Es gibt neun allgemein akzeptierte Unterarten, die sich durch Farb- und Mustervariationen und Reichweite unterscheiden:

  Karte der Unterarten der Giraffen   Vergrößern Karte der Unterarten der Giraffen
  • Netzartige oder somalische Giraffe ( GC reticulata ) – große, polygonale leberfarbene Flecken, die von einem Netz hellweißer Linien umrandet sind. Die Blöcke können manchmal tiefrot erscheinen und können auch die Beine bedecken. Reichweite: nordöstlich Kenia , Äthiopien , Somalia .

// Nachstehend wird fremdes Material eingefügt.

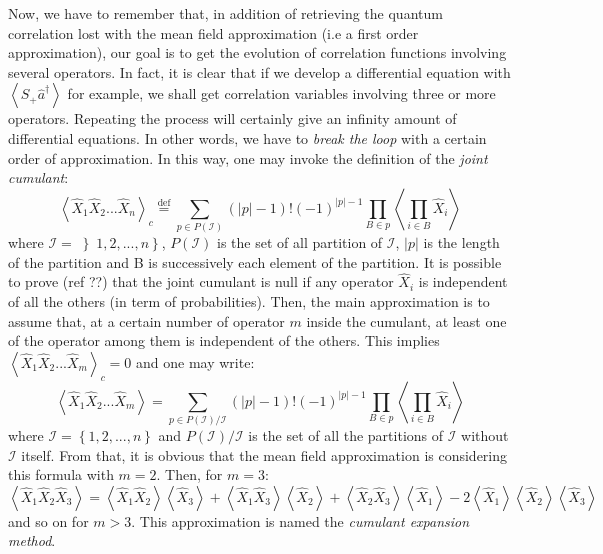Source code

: \documentclass[11pt]{report}
\begin{document}
Now, we have to remember that, in addition of retrieving the quantum correlation lost with the mean field approximation (i.e a first order approximation), our goal is to get the evolution of correlation functions involving several operators. In fact, it is clear that if we develop a differential equation with $\left\langle\hat{S}_+ \hat{a}^\dagger\right\rangle$ for example, we shall get correlation variables involving three or more operators. Repeating the process will certainly give an infinity amount of differential equations. In other words, we have to \textit{break the loop} with a certain order of approximation. In this way, one may invoke the definition of the \textit{joint cumulant}:
\begin{equation}
\left\langle\hat{X}_1\hat{X}_2...\hat{X}_n\right\rangle_c \stackrel{\text{def}}{=} \sum_{p \in P(\mathcal{I})} (\vert p \vert - 1)!(-1)^{\vert p \vert -1} \prod_{B \in p} \left\langle \prod_{i \in B}\hat{X}_i\right\rangle
\end{equation}
where $\mathcal{I} = \left\rbrace 1,2, ..., n \right\rbrace$, $P(\mathcal{I})$ is the set of all partition of $\mathcal{I}$, $\vert p \vert$ is the length of the partition and B is successively each element of the partition. It is possible to prove (ref ??) that the joint cumulant is null if any operator $\hat{X}_i$ is independent of all the others (in term of probabilities). Then, the main approximation is to assume that, at a certain number of operator $m$ inside the cumulant, at least one of the operator among them is independent of the others. This implies $\left\langle\hat{X}_1\hat{X}_2...\hat{X}_m\right\rangle_c = 0$ and one may write:
\begin{equation}
\left\langle\hat{X}_1\hat{X}_2...\hat{X}_m\right\rangle = \sum_{p \in P(\mathcal{I})/\mathcal{I}} (\vert p \vert - 1)!(-1)^{\vert p \vert -1} \prod_{B \in p} \left\langle \prod_{i \in B}\hat{X}_i\right\rangle
\end{equation}
where $\mathcal{I} = \left\lbrace 1,2, ..., n \right\rbrace$ and $P(\mathcal{I})/\mathcal{I}$ is the set of all the partitions of $\mathcal{I}$ without $\mathcal{I}$ itself. From that, it is obvious that the mean field approximation is considering  this formula  with $m=2$. Then, for $m=3$:
\begin{equation}
\left\langle\hat{X}_1\hat{X}_2\hat{X}_3\right\rangle = \left\langle\hat{X}_1\hat{X}_2\right\rangle\left\langle\hat{X}_3\right\rangle + \left\langle\hat{X}_1\hat{X}_3\right\rangle\left\langle\hat{X}_2\right\rangle + \left\langle\hat{X}_2\hat{X}_3\right\rangle\left\langle\hat{X}_1\right\rangle - 2\left\langle\hat{X}_1\right\rangle\left\langle\hat{X}_2\right\rangle\left\langle\hat{X}_3\right\rangle
\end{equation}
and so on for $m>3$. This approximation is named the \textit{cumulant expansion method}.
\end{document}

  • Angolanische oder rauchige Giraffe ( GC Angolanisch ) – große Flecken und einige Kerben an den Rändern, die sich über den gesamten Unterschenkel erstrecken. Bereich: Angola , Sambia .
  • Kordofan-Giraffe ( GC der Alten ) – kleinere, unregelmäßigere Flecken, die die Innenbeine bedecken. Reichweite: westlich und südwestlich Sudan .
  • Massai- oder Kilimandscharo-Giraffe ( GC tippelskirchi ) – gezackte, weinblattförmige Flecken aus dunkler Schokolade auf einem gelblichen Hintergrund. Reichweite: zentral und südlich Kenia , Tansania .
  • Nubische Giraffe ( GC Camelopardalis ) – große, vierseitige kastanienbraune Flecken auf cremefarbenem Hintergrund und keine Flecken an den Innenseiten der Beine oder unter den Sprunggelenken. Reichweite: östlich Sudan , Nordostkongo.
  • Rothschilds oder Baringo oder ugandische Giraffe ( GC rothschildi ) – tiefbraune, gefleckte oder rechteckige Flecken mit schlecht definierten cremefarbenen Linien. Sprunggelenke können gesichtet werden. Bereich: Uganda , Nord-Zentral Kenia .
  • Südafrikanische Giraffe ( GC Giraffe ) – abgerundete oder gefleckte Flecken, einige mit sternförmigen Verlängerungen auf einem hellbraunen Hintergrund, die bis zu den Hufen herunterlaufen. Bereich: Südafrika , Namibia , Botswana , Zimbabwe , Mosambik .
  • Thornicroft oder Rhodesian Giraffe ( GC Dornkroft ) — sternförmige oder belaubte Flecken erstrecken sich bis zum Unterschenkel. Reichweite: östlich Sambia .
  • Westafrikanische oder nigerianische Giraffe ( Gc kippen ) – zahlreiche blasse, gelblich-rote Flecken. Bereich: Niger , Kamerun .

Einige Wissenschaftler betrachten Kordofan und westafrikanische Giraffen als eine einzige Unterart; ähnlich mit nubischen und Rothschild-Giraffen und mit angolanischen und südafrikanischen Giraffen. Darüber hinaus betrachten einige Wissenschaftler alle Populationen mit Ausnahme der Massai-Giraffen als eine einzige Unterart. Im Gegensatz dazu haben Wissenschaftler vier weitere Unterarten vorgeschlagen – die Kapgiraffe ( GC capensis ), Giraffenseite ( GC Baumwolle ), Kongo-Giraffe ( GC Kongoensis ) und Transvaal-Giraffe ( GC wardi ) – aber keiner davon wird allgemein akzeptiert.